MATERIAL SHOWN below:

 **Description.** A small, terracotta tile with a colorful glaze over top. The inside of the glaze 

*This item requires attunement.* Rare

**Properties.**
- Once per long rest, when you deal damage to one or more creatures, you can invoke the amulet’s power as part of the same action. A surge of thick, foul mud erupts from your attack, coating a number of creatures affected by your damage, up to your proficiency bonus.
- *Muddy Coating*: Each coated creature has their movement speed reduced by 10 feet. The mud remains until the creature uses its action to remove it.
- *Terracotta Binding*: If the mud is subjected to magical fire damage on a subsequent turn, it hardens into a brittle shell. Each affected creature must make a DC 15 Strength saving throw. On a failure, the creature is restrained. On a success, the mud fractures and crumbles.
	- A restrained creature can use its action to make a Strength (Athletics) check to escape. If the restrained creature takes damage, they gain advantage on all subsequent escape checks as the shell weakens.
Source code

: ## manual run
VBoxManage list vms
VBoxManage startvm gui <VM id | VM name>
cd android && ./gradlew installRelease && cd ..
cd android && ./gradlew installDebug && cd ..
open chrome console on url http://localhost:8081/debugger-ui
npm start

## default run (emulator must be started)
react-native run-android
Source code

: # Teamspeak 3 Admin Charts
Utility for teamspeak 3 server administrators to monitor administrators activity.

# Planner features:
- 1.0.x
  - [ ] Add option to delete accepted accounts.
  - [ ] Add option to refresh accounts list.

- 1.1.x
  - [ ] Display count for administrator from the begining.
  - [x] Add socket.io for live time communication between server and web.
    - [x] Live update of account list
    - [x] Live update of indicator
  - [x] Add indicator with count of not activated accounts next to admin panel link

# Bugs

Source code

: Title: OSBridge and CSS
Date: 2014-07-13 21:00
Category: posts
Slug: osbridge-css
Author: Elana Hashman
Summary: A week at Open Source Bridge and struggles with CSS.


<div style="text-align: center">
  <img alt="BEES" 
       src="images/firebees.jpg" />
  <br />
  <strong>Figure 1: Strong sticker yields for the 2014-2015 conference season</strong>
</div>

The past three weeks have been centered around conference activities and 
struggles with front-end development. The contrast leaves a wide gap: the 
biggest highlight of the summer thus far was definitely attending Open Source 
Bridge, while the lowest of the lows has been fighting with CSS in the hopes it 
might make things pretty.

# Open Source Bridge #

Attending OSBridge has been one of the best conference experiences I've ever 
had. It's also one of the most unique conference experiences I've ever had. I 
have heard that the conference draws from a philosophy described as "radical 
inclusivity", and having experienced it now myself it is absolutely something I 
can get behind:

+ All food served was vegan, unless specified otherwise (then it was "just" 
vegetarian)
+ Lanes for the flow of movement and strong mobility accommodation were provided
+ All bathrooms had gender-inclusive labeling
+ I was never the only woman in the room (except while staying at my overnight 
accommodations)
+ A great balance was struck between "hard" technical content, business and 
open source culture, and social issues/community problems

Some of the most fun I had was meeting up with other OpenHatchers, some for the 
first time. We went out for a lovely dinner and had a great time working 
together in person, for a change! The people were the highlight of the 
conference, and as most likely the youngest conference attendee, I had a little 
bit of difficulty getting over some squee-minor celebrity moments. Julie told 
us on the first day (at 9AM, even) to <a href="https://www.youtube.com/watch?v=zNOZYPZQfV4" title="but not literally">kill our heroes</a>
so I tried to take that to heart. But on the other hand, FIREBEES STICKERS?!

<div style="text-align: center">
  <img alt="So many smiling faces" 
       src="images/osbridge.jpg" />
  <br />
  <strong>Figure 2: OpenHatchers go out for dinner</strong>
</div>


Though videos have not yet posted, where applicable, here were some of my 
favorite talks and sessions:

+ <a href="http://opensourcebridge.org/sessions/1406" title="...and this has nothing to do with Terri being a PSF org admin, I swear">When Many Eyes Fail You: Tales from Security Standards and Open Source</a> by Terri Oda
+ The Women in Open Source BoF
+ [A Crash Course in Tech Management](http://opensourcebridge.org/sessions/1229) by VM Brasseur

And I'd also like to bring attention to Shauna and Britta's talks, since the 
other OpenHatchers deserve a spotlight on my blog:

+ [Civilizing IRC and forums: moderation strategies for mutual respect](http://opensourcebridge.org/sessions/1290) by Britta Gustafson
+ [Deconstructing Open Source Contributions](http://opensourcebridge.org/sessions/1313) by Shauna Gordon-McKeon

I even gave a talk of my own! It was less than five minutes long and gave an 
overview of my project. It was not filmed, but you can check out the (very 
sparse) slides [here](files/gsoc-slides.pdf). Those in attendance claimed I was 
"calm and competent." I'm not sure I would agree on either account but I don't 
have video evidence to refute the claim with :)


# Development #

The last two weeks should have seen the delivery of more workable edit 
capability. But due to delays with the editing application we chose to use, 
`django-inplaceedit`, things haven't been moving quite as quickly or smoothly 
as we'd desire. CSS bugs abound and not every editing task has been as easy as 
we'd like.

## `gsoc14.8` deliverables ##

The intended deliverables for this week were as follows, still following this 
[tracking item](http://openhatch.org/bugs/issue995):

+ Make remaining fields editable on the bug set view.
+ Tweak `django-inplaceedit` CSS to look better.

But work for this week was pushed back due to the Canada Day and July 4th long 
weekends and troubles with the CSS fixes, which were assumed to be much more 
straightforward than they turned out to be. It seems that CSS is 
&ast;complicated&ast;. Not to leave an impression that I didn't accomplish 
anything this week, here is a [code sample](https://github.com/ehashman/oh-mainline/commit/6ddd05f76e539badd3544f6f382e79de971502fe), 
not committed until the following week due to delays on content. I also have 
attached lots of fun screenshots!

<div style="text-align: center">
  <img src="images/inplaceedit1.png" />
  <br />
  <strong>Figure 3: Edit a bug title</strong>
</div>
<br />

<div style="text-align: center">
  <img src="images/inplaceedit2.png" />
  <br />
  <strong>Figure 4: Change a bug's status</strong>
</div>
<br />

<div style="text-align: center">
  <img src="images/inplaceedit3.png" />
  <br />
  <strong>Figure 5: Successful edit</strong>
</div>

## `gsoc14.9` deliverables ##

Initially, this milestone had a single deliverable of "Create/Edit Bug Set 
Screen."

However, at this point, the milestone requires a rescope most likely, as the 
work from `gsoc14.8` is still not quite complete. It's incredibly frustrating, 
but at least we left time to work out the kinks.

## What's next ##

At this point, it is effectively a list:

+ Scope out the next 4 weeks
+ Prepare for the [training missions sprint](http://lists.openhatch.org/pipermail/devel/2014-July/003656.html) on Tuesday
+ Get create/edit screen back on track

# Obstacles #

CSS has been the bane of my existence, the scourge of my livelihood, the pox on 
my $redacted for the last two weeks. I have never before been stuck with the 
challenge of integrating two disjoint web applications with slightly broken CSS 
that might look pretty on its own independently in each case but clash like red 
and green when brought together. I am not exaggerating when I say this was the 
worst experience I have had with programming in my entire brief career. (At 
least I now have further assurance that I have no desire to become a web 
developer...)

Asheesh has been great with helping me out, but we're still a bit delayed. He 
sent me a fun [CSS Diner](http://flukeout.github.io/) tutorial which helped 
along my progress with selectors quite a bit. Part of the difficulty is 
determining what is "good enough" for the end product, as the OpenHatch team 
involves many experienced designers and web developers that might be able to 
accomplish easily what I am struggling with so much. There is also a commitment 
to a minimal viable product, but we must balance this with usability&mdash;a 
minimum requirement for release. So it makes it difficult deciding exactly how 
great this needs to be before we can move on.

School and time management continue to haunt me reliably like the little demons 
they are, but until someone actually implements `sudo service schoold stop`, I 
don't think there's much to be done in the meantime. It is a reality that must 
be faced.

End of MATERIAL SHOWN.

— EXERCISE DETAILS —
Return from the data every line that holds "affected".

— ANSWER TO THIS PROBLEM —
- Once per long rest, when you deal damage to one or more creatures, you can invoke the amulet’s power as part of the same action. A surge of thick, foul mud erupts from your attack, coating a number of creatures affected by your damage, up to your proficiency bonus.
- *Terracotta Binding*: If the mud is subjected to magical fire damage on a subsequent turn, it hardens into a brittle shell. Each affected creature must make a DC 15 Strength saving throw. On a failure, the creature is restrained. On a success, the mud fractures and crumbles.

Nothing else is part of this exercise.